[Rendered images with source text]

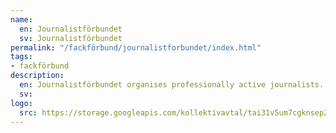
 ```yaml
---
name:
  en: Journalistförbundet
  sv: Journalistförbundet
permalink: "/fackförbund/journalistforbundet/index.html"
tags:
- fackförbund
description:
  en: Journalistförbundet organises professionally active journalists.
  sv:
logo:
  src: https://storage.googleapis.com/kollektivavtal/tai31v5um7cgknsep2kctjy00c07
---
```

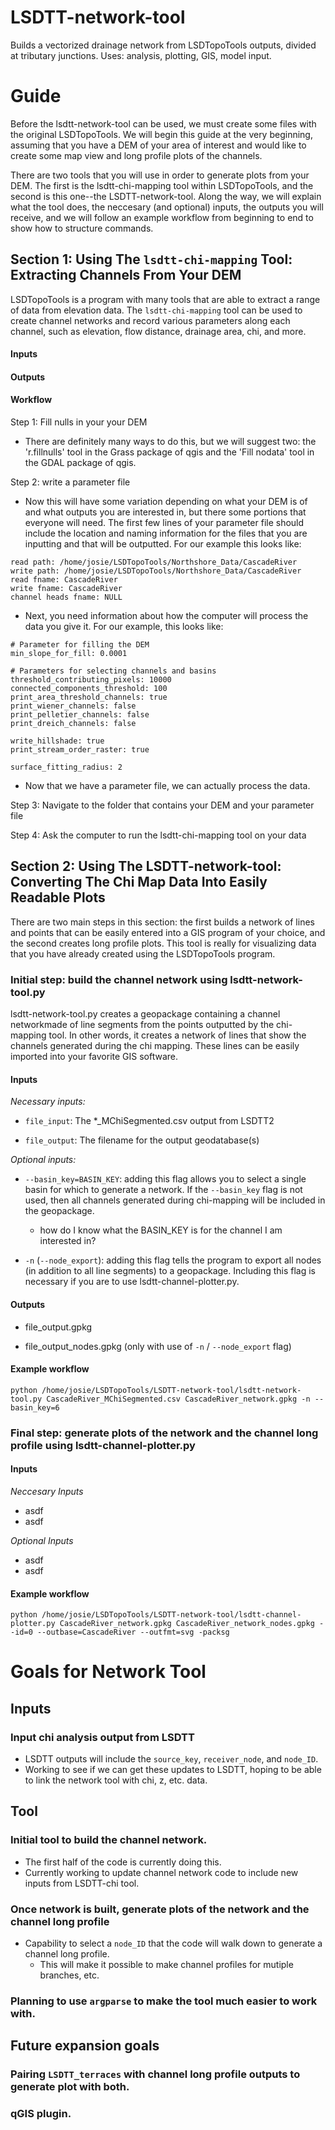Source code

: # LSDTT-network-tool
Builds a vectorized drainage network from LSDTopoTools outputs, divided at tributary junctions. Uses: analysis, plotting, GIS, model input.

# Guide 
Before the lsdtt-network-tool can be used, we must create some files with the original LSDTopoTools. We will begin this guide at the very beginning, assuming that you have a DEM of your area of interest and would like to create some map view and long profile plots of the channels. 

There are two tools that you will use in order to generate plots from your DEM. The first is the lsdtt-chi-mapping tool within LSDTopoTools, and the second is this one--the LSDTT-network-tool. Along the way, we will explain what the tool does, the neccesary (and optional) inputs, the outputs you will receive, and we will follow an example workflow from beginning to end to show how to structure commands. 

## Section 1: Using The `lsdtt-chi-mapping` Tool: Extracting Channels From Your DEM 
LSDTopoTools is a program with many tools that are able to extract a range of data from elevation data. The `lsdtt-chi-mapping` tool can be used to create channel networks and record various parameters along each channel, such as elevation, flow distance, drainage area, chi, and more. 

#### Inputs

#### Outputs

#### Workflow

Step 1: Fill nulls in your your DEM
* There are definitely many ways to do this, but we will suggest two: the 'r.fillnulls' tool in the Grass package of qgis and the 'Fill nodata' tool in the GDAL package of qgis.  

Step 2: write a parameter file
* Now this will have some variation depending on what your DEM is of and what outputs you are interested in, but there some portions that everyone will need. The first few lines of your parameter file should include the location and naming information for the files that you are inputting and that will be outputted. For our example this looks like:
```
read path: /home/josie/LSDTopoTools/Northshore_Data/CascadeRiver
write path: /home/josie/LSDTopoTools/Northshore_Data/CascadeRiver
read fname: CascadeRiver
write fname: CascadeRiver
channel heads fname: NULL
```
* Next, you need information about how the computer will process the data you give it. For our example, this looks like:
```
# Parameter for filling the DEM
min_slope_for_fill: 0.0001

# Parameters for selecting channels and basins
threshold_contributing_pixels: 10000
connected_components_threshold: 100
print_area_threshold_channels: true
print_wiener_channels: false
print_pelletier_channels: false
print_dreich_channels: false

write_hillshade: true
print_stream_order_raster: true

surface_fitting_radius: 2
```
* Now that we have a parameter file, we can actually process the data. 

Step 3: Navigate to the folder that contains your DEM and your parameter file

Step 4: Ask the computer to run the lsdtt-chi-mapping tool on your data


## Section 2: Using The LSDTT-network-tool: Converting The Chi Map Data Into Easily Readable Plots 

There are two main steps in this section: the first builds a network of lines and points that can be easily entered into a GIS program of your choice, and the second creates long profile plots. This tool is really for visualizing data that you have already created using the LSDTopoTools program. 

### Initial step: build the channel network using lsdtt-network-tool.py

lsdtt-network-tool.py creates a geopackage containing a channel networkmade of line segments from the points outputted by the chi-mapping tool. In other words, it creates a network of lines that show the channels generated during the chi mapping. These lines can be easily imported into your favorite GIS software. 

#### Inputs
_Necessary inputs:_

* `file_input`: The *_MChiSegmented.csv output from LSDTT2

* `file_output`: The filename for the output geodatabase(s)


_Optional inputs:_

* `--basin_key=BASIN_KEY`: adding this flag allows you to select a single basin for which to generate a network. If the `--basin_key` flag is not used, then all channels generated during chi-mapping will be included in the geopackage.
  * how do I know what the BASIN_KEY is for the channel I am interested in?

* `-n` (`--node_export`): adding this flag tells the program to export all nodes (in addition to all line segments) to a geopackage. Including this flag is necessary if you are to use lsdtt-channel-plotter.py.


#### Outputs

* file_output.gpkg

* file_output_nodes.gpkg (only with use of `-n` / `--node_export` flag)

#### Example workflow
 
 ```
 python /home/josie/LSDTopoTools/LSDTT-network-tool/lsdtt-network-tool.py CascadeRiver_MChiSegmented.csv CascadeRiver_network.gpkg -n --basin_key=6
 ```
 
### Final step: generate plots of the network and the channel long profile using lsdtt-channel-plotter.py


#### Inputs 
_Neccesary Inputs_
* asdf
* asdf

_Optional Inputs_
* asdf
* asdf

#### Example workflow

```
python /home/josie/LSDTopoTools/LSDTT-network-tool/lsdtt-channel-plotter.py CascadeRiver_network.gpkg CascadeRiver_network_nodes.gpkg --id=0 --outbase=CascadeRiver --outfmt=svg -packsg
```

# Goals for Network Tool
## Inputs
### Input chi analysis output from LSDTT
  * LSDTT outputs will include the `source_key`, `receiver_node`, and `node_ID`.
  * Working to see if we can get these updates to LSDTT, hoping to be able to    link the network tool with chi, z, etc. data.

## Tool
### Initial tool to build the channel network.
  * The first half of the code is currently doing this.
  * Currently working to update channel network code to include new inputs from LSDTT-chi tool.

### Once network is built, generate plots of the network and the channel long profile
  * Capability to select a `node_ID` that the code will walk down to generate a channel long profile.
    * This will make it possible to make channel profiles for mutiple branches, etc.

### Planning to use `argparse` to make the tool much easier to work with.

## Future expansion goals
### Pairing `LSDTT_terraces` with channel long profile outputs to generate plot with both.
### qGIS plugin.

PROBLEM DETAILS => Copy every line in the records above that contains the word "analysis".

WRITTEN ANSWER =>
Builds a vectorized drainage network from LSDTopoTools outputs, divided at tributary junctions. Uses: analysis, plotting, GIS, model input.
### Input chi analysis output from LSDTT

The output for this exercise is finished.